A use case identifies, with specificity, a task or goal that users will be able to accomplish using a program. It should be written in terms that users can understand.
Wikipedia's description is overly formal. I'll dig through my other texts shortly.
In contrast, the original wiki's article is much more accessible.
An early article by Alastair Cockburn, cited positively by The Pragmatic Programmer, contains a good template.
This question, from just a few days ago, is very closely related, but slightly more specific.
The definition of use case is simple:
An actor's interactions with a system to create something of business value.
More formally:
a sequence of transactions performed
by a system that yield a measurable
set of values for a particular actor.
They're intended to be very simple: Actor, Interaction, Value. You can add some details, but not too many.
Using use cases is easy. Read this: http://www.gatherspace.com/static/use_case_example.html
The biggest mistake is overlooking the interaction between actor and system. A use case is not a place to write down long, detailed, technical algorithm designs. A use case is where an actor does something.

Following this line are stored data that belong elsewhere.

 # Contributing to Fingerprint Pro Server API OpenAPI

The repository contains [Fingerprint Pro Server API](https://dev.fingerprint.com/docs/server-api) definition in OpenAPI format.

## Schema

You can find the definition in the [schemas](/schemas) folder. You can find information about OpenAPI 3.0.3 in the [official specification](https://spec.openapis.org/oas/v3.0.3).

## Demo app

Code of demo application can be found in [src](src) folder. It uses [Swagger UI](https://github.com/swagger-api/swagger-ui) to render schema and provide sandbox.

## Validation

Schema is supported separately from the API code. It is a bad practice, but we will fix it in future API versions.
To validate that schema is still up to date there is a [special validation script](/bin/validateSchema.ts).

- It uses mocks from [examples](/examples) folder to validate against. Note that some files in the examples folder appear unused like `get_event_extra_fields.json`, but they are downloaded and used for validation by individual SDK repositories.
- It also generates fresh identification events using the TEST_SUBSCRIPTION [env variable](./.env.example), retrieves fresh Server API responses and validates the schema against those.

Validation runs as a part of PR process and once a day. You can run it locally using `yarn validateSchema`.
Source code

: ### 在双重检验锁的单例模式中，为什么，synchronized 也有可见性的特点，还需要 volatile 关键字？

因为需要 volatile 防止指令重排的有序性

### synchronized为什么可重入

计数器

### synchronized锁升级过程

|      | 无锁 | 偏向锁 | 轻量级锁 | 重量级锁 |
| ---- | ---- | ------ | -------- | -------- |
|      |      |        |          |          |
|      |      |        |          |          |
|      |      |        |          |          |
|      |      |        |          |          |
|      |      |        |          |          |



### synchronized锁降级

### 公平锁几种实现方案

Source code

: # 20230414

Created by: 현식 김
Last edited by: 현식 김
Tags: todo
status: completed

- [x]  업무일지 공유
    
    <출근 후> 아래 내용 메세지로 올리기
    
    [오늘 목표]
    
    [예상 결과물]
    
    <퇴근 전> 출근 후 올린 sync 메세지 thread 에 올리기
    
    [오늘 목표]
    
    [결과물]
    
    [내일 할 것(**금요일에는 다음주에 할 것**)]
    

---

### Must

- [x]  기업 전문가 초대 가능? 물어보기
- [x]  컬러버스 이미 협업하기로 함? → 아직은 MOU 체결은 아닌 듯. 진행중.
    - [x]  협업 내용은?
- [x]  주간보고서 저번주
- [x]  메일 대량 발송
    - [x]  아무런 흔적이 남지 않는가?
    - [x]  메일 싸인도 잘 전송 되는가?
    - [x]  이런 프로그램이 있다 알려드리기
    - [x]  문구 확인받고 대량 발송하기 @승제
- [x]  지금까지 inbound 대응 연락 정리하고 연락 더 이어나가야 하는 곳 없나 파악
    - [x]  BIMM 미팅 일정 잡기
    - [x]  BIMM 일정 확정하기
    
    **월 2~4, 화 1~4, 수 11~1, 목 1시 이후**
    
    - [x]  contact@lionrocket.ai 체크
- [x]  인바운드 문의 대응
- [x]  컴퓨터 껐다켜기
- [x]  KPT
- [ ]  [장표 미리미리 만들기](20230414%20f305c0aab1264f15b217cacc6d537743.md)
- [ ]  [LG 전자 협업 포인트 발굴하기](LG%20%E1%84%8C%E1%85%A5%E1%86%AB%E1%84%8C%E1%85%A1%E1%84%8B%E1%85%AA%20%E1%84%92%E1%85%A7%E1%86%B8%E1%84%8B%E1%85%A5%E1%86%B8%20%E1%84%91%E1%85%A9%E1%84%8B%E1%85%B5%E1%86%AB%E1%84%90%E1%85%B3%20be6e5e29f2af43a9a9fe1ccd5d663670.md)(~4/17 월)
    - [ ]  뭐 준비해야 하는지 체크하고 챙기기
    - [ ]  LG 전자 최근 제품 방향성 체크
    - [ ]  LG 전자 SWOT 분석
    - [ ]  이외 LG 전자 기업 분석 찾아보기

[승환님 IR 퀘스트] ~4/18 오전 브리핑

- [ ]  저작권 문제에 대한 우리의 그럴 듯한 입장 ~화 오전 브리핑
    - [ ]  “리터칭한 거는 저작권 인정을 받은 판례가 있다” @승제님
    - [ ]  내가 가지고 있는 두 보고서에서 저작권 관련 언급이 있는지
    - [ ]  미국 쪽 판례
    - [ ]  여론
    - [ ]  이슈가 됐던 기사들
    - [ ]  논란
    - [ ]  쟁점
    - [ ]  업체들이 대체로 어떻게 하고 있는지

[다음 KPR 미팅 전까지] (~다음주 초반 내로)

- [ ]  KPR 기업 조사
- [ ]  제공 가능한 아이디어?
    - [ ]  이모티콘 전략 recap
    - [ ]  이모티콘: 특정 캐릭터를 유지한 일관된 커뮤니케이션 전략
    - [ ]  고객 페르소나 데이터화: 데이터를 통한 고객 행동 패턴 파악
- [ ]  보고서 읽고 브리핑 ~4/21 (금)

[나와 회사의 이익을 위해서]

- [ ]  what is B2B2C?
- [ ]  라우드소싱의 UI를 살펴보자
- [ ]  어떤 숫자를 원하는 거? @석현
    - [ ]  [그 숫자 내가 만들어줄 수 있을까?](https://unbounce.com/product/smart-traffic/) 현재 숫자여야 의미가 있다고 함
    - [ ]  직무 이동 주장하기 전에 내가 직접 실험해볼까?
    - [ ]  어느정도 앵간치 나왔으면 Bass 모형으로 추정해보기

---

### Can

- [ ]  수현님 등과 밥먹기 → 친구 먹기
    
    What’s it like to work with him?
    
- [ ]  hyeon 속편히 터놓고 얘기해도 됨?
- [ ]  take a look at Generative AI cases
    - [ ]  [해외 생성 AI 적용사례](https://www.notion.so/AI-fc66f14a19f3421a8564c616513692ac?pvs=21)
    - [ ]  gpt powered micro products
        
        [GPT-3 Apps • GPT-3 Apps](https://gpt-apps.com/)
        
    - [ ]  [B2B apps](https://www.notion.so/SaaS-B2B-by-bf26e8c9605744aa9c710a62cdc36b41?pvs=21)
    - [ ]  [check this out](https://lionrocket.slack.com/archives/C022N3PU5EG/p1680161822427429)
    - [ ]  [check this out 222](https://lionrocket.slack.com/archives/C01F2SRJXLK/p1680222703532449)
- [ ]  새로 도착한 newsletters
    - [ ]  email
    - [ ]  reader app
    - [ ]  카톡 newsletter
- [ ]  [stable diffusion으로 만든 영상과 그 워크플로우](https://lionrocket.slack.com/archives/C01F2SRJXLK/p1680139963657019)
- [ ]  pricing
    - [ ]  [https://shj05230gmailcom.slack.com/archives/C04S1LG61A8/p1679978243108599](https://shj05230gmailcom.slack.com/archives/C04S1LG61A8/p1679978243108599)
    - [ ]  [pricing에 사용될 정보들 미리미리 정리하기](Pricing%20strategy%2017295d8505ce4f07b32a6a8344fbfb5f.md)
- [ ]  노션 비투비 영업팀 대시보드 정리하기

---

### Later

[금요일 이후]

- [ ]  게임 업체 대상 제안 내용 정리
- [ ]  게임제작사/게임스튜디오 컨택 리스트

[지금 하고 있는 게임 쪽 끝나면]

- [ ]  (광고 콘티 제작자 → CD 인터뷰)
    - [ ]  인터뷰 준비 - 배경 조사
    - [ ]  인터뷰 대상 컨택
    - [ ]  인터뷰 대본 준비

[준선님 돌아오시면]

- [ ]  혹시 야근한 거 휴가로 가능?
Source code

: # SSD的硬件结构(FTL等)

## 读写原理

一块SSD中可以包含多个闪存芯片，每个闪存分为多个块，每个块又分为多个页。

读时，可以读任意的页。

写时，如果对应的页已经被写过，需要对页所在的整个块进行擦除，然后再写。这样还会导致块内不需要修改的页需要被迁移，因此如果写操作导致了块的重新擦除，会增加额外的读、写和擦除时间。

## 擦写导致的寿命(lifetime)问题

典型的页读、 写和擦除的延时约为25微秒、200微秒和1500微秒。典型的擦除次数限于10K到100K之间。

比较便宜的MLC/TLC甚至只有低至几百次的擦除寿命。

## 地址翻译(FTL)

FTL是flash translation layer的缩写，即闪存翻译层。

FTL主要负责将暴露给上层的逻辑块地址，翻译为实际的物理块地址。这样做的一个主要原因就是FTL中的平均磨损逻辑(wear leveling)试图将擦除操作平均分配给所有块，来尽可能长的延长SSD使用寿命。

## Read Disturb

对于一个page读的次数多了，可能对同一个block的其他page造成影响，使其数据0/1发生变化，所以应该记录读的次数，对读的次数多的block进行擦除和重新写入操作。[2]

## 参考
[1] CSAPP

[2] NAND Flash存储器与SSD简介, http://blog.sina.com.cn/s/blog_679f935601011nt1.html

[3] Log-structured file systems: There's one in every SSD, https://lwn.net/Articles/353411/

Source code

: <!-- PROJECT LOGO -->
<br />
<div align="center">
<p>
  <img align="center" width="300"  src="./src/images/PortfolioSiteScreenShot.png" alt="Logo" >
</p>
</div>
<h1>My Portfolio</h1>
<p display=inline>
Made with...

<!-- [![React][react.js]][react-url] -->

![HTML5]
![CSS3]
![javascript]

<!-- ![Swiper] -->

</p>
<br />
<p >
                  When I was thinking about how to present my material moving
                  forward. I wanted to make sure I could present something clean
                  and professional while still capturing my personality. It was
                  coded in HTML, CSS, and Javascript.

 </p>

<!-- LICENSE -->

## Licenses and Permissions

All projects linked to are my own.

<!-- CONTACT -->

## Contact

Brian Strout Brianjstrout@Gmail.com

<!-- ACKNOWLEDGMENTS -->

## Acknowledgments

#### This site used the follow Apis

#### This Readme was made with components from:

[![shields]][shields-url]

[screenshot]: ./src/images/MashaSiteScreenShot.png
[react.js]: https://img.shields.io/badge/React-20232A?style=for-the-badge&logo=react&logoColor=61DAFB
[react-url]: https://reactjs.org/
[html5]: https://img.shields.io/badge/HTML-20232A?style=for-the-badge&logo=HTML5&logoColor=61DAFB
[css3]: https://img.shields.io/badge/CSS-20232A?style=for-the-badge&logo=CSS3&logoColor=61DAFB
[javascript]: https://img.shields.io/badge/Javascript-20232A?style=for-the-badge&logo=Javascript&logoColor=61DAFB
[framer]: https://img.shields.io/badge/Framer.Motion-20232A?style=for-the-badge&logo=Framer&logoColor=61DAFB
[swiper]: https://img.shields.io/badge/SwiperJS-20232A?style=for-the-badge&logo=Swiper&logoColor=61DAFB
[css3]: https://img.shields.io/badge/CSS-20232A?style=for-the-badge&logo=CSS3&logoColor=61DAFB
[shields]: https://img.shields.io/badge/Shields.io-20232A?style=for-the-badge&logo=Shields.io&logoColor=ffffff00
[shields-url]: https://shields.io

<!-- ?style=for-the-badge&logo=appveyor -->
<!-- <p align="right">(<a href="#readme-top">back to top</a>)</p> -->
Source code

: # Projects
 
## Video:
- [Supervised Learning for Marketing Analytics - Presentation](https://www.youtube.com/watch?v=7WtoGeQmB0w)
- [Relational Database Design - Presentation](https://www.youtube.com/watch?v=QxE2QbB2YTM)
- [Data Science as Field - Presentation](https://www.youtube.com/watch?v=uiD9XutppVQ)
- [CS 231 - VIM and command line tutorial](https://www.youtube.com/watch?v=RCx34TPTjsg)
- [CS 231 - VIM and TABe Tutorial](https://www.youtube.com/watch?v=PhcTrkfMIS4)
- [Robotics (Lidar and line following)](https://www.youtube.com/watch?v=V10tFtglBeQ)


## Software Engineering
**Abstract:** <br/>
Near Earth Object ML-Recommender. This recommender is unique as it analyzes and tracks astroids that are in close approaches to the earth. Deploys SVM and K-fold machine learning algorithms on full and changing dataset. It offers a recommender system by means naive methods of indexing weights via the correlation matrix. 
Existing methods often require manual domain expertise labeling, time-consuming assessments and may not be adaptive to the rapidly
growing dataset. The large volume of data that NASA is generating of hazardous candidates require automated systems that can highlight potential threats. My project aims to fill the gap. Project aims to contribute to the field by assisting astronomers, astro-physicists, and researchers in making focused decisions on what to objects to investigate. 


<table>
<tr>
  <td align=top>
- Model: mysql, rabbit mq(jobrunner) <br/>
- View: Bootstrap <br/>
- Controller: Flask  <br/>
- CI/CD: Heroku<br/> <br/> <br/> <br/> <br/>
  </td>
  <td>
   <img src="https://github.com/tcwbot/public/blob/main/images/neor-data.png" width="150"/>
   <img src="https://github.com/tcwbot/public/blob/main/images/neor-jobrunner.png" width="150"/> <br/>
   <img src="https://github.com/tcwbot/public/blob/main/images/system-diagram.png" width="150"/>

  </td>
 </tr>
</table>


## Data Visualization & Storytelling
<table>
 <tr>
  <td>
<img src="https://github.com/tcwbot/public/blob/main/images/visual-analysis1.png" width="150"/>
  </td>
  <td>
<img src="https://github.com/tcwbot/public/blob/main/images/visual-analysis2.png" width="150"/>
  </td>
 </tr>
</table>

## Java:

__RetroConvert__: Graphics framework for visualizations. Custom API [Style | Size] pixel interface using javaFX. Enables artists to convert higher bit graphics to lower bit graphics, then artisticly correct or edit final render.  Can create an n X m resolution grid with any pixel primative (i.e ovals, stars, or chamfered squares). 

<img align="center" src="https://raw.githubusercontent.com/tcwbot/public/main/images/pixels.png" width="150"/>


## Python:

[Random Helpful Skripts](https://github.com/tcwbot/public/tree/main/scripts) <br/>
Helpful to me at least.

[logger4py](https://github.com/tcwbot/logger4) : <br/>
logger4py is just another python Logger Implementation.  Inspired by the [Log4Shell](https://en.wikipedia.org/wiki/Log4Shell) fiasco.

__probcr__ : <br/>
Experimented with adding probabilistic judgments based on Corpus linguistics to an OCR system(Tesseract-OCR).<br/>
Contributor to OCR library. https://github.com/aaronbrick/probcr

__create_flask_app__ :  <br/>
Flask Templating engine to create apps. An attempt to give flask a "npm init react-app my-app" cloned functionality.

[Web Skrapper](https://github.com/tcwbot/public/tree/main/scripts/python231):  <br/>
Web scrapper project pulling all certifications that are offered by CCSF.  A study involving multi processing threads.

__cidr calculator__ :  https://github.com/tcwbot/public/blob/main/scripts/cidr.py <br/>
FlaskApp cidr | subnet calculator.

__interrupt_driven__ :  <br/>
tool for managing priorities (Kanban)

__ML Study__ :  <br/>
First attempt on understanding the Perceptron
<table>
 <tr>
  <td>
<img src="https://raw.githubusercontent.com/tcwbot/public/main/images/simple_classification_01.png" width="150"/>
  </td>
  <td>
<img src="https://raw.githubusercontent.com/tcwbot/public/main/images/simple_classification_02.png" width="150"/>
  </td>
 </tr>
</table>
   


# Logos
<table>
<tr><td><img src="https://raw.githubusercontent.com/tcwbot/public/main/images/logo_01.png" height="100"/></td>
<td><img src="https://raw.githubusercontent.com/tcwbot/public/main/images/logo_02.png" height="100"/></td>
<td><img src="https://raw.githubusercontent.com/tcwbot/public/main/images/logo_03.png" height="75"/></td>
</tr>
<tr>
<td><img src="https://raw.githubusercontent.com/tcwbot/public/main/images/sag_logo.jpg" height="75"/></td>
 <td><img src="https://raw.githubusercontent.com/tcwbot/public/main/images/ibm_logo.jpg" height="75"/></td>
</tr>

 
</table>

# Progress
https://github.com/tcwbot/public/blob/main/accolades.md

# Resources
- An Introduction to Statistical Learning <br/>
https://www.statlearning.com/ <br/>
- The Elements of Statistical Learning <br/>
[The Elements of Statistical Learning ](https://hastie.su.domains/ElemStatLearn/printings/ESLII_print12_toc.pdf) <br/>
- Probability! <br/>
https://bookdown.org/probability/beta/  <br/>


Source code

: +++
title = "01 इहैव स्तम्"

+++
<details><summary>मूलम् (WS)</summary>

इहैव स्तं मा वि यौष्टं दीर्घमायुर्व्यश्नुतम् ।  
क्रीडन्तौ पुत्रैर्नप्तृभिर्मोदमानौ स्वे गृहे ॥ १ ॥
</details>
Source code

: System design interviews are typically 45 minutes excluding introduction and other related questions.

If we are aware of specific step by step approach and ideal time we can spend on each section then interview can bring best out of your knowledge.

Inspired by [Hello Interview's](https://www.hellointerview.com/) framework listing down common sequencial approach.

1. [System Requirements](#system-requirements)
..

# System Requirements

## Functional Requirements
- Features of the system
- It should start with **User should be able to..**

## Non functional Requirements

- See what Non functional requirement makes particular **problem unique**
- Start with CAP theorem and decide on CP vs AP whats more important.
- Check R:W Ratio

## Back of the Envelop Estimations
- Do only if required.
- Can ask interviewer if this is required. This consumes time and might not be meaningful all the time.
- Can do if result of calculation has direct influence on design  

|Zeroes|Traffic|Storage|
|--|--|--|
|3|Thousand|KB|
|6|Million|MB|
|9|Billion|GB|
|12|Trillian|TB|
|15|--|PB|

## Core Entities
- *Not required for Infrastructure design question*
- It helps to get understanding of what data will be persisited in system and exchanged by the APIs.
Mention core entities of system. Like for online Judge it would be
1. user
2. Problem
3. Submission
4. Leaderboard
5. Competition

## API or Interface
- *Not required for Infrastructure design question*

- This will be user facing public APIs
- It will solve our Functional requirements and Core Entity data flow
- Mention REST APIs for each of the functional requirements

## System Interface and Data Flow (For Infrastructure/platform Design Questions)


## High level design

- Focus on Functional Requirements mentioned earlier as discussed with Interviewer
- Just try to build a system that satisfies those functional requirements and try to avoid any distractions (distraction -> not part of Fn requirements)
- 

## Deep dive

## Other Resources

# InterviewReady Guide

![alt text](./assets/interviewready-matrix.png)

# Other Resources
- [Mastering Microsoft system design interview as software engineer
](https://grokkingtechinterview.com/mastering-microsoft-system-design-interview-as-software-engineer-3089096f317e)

People interact with systems so they can take actions (place orders, approve billing, reject an insurance claim, etc.) To take an action, they first make a decision. To make a decision, they need information
Information
Decision
Action
These are the ingredients in the "Interaction" portion of a use case.
A valid use case could describe:
intended audience / user
pre-requisites (ie must have logged in, etc)
expected outcome(s)
possible points of failure
workflow of user
From Guideline: Identify and Outline Actors and Use Cases by the Eclipse people:
Identifying actors
Find the external entities with which
the system under development must
interact. Candidates include groups of
users who will require help from the
system to perform their tasks and run
the system's primary or secondary
functions, as well as external
hardware, software, and other systems.
Define each candidate actor by naming
it and writing a brief description.
Includes the actor's area of
responsibility and the goals that the
actor will attempt to accomplish when
using the system. Eliminate actor
candidates who do not have any goals.
These questions are useful in
identifying actors:
Who will supply, use, or remove
information from the system?
Who will
use the system?
Who is interested in a
certain feature or service provided by
the system?
Who will support and
maintain the system?
What are the
system's external resources?
What
other systems will need to interact
with the system under development?
Review the list of stakeholders that
you captured in the Vision statement.
Not all stakeholders will be actors
(meaning, they will not all interact
directly with the system under
development), but this list of
stakeholders is useful for identifying
candidates for actors.
Identifying use cases
The best way to find use cases is to
consider what each actor requires of
the system. For each actor, human or
not, ask:
What are the goals that the actor will
attempt to accomplish with the system?
What are the primary tasks that the
actor wants the system to perform?
Will the actor create, store, change,
remove, or read data in the system?
Will the actor need to inform the
system about sudden external changes?
Does the actor need to be informed
about certain occurrences, such as
unavailability of a network resource,
in the system?
Will the actor perform
a system startup or shutdown?
Understanding how the target
organization works and how this
information system might be
incorporated into existing operations
gives an idea of system's
surroundings. That information can
reveal other use case candidates.
Give a unique name and brief
description that clearly describes the
goals for each use case. If the
candidate use case does not have
goals, ask yourself why it exists, and
then either identify a goal or
eliminate the use case.
Outlining Use Cases
Without going into details, write a
first draft of the flow of events of
the use cases identified as being of
high priority. Initially, write a
simple step-by-step description of the
basic flow of the use case. The
step-by-step description is a simple
ordered list of interactions between
the actor and the system. For example,
the description of the basic flow of
the Withdraw Cash use case of an
automated teller machine (ATM) would
be something like this:
The customer inserts a bank card.
The system validates the card and prompts
the person to enter a personal
identification number (PIN).
The customer enters a PIN.
The system
validates the PIN and prompts the
customer to select an action.
The customer selects Withdraw Cash.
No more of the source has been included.